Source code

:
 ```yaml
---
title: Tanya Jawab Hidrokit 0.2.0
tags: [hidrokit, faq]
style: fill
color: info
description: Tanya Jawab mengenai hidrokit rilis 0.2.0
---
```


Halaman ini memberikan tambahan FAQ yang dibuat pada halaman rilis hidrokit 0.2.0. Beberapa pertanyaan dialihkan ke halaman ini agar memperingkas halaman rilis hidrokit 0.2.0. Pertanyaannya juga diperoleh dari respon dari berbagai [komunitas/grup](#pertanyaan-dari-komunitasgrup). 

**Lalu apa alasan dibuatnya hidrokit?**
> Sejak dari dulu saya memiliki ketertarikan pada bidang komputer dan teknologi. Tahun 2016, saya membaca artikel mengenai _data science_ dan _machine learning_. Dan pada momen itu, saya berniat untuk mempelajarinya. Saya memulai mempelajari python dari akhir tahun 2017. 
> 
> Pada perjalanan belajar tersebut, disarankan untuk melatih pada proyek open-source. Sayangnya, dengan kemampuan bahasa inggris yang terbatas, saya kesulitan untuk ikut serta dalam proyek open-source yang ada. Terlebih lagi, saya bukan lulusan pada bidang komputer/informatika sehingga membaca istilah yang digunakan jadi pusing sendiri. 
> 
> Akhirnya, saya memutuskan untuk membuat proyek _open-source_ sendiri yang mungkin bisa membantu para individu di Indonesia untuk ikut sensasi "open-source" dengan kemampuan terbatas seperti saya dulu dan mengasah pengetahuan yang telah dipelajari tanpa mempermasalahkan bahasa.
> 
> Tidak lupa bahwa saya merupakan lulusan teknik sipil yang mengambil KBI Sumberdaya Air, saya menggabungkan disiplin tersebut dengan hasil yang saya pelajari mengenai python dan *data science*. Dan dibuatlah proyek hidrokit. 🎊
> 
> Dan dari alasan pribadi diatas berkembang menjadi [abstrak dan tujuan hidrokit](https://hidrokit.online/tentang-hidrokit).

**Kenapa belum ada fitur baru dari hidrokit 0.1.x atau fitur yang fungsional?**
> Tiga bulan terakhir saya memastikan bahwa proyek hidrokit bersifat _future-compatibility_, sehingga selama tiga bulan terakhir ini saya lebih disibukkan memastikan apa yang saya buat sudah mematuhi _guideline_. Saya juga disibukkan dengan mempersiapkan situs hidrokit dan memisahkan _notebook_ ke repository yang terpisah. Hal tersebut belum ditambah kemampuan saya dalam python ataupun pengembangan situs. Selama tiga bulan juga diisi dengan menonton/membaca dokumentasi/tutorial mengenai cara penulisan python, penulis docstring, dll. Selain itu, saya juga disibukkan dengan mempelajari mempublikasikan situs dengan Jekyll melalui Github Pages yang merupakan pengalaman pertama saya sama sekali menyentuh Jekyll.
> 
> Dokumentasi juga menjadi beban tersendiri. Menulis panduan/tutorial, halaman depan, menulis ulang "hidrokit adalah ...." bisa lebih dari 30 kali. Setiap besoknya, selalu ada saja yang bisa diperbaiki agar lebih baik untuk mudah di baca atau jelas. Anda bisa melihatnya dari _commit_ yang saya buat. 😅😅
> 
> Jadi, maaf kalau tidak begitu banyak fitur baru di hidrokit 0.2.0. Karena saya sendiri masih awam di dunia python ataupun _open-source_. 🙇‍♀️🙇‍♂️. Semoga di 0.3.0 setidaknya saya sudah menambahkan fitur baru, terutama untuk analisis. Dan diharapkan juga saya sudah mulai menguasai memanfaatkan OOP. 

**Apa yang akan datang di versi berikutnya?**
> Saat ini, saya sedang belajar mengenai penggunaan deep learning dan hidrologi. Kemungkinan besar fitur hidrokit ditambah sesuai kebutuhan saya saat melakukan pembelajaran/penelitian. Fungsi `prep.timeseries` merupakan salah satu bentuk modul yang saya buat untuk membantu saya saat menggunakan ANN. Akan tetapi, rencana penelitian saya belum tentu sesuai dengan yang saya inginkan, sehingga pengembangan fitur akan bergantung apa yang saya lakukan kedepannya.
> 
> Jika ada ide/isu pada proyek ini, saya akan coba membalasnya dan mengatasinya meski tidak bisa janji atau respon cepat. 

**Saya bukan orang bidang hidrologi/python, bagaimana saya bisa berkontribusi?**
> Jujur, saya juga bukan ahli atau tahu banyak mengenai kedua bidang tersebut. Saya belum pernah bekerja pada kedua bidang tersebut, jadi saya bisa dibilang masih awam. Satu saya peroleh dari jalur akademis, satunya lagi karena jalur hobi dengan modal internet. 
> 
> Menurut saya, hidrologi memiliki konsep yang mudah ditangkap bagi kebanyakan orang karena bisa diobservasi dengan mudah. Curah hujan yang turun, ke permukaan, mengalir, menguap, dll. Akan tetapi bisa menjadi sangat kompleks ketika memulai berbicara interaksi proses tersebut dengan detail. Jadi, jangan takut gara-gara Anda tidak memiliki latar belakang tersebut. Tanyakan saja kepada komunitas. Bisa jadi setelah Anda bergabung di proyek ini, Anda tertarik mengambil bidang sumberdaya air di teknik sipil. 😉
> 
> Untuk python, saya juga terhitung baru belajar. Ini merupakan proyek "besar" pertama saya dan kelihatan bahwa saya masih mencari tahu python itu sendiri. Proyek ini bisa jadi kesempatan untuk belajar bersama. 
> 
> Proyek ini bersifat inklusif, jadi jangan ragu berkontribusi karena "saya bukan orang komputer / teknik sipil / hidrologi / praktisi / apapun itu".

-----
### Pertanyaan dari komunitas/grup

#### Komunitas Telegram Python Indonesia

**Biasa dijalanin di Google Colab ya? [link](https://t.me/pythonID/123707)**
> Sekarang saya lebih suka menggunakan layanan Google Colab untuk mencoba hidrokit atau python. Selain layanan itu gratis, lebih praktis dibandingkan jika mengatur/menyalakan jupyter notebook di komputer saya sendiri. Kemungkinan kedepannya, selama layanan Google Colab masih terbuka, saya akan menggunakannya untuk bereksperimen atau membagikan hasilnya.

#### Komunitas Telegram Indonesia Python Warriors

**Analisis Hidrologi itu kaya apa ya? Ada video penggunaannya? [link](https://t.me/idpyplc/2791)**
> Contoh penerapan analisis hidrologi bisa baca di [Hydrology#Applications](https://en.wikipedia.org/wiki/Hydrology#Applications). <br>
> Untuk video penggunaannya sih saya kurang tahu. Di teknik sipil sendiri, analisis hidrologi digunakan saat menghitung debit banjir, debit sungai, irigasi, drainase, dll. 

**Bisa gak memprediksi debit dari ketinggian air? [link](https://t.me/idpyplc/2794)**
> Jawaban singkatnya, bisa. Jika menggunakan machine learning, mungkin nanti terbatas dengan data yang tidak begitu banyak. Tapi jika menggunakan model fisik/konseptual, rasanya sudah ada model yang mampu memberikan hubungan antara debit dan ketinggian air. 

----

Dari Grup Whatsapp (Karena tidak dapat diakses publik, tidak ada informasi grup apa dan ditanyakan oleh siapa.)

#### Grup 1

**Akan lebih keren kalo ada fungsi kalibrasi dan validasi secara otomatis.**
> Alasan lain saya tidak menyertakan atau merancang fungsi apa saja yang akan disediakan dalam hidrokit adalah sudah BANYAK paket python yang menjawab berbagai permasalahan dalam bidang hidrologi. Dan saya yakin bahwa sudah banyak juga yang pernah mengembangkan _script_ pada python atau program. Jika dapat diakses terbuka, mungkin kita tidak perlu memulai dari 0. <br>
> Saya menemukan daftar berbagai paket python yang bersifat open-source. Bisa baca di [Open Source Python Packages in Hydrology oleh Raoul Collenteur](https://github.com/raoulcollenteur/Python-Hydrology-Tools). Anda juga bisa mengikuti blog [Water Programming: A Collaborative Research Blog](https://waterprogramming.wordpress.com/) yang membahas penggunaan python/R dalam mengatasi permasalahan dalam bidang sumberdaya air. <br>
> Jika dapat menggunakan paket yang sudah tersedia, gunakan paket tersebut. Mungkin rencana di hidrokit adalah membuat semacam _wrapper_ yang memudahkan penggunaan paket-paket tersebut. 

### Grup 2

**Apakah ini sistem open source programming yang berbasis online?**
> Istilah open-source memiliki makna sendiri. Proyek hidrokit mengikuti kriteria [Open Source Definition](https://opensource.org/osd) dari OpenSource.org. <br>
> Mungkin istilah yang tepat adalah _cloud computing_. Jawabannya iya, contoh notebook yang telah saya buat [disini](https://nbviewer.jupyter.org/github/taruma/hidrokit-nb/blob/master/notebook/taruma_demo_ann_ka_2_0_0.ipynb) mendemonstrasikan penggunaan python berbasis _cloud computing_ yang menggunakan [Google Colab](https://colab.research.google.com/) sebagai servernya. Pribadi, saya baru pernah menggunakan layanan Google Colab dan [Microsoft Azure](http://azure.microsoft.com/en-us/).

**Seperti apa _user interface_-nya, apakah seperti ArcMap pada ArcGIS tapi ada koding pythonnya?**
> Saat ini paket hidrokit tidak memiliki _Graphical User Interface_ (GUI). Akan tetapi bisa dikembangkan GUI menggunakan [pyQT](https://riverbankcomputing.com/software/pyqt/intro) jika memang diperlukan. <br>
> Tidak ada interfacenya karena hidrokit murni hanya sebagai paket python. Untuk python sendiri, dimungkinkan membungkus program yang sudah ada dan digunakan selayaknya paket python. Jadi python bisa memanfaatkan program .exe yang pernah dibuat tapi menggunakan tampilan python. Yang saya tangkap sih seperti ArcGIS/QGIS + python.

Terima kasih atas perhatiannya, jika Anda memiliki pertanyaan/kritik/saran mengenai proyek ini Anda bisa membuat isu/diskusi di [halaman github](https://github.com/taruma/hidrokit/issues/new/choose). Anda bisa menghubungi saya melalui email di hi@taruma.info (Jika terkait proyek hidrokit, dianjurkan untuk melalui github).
____
● **PROMPT**
Gather each line in these records that contains the string "ketinggian".

● **ANSWER TO THIS EXERCISE**
**Bisa gak memprediksi debit dari ketinggian air? [link](https://t.me/idpyplc/2794)**
> Jawaban singkatnya, bisa. Jika menggunakan machine learning, mungkin nanti terbatas dengan data yang tidak begitu banyak. Tapi jika menggunakan model fisik/konseptual, rasanya sudah ada model yang mampu memberikan hubungan antara debit dan ketinggian air. 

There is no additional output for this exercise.